Source material Block Start

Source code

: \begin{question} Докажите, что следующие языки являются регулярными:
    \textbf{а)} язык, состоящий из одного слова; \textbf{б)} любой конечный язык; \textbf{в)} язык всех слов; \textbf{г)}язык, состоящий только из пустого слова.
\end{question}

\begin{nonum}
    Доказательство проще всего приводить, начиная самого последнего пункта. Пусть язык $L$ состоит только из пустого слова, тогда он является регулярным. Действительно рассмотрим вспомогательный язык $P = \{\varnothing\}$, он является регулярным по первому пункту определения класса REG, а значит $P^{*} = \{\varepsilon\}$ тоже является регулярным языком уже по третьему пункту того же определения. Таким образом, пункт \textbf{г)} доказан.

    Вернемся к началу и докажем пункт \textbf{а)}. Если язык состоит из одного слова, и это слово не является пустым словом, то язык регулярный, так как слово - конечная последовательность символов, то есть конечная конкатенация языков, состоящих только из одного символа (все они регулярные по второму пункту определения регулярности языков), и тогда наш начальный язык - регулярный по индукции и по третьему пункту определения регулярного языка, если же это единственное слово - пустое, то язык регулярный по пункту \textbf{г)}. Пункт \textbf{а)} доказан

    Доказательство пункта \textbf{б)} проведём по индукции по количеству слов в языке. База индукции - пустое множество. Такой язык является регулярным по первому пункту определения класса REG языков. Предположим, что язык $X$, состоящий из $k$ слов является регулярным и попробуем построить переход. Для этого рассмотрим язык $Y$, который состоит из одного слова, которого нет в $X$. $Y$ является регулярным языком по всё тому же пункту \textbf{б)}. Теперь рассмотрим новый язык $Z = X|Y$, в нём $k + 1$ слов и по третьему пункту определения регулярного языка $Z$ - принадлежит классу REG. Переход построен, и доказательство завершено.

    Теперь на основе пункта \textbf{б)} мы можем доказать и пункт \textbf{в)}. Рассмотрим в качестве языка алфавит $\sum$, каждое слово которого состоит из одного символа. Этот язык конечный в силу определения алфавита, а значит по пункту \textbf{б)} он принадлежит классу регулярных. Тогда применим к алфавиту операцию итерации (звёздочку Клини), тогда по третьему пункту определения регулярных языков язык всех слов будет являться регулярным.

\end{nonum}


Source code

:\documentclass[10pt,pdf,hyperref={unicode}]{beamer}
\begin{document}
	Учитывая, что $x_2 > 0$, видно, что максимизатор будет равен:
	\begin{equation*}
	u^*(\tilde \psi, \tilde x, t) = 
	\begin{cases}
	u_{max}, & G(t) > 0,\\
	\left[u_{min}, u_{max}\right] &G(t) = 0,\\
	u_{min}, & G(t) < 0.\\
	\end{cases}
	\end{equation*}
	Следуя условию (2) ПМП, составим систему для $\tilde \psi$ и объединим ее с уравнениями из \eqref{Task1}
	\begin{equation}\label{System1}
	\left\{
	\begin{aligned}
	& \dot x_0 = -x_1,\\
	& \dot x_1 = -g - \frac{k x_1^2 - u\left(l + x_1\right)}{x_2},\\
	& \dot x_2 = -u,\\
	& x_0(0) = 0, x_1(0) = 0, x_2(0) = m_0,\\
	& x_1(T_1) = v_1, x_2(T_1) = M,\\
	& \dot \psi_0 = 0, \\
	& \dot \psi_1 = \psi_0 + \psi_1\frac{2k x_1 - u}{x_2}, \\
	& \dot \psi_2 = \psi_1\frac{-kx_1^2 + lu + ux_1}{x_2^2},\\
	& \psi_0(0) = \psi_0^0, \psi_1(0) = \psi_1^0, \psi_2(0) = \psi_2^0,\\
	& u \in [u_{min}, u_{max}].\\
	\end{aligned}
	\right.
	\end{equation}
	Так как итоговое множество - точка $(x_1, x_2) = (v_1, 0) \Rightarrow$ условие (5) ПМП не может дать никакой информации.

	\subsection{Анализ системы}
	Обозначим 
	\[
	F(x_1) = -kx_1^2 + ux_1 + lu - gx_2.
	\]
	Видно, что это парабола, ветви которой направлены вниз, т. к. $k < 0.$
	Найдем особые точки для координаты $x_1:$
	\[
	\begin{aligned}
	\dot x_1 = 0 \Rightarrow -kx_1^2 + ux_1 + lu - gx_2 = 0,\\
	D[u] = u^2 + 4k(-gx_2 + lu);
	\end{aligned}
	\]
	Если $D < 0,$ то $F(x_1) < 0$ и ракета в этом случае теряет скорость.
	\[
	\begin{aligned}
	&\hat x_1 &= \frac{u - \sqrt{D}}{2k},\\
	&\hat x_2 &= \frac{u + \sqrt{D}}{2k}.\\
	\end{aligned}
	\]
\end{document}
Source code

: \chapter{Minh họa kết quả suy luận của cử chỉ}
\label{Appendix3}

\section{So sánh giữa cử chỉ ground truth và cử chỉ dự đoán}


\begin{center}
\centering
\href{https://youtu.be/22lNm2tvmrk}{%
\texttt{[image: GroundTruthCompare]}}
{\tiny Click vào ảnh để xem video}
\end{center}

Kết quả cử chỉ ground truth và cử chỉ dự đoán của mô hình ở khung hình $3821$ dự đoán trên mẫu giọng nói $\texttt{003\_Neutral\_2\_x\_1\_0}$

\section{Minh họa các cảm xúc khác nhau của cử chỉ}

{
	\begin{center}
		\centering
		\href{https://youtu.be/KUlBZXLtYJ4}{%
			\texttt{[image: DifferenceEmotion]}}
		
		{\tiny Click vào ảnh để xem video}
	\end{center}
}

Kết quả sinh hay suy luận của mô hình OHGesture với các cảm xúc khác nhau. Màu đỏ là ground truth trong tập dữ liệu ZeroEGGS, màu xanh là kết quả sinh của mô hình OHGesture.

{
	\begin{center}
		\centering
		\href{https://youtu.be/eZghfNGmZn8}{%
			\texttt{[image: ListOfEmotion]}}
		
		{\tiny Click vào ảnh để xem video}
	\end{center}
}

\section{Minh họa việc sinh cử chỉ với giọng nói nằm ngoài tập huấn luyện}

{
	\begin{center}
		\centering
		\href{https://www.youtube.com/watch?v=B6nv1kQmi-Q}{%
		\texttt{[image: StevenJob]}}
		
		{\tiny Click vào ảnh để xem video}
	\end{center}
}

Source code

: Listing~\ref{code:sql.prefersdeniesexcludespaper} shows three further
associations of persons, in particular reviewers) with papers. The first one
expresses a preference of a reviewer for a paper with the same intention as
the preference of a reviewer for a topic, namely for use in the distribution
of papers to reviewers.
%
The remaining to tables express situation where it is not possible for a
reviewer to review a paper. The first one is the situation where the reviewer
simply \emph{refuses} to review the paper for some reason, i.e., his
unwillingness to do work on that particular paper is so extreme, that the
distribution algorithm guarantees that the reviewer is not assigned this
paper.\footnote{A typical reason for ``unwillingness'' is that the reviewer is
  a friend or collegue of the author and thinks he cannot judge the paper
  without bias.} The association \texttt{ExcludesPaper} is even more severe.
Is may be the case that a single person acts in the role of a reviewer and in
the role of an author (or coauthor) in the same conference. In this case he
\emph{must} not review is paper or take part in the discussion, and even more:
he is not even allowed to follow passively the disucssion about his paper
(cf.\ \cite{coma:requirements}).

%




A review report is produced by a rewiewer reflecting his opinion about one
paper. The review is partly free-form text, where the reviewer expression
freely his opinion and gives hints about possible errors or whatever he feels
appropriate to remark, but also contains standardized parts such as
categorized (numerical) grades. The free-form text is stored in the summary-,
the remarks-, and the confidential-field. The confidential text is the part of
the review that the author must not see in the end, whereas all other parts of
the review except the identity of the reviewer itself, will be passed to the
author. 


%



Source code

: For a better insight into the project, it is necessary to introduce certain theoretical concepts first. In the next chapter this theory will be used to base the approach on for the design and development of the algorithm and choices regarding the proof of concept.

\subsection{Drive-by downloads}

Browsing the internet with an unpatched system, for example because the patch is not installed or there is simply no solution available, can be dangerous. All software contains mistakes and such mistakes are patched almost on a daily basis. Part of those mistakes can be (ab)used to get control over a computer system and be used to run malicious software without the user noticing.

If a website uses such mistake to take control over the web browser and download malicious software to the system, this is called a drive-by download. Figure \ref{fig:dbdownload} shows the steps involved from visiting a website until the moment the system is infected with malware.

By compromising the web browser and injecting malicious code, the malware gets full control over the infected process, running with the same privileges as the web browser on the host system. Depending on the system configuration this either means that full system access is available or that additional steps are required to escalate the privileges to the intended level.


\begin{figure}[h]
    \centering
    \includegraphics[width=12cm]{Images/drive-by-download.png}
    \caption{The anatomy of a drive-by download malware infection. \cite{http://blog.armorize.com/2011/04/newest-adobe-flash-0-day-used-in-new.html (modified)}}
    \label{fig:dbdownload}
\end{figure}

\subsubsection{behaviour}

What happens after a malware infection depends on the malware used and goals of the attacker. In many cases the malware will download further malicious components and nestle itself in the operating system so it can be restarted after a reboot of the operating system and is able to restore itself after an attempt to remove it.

Source material Block End

» What is expected:
Among the lines of the preceding listing, count those that contain the string "luận"; state the count and nothing further.

» Solution:
2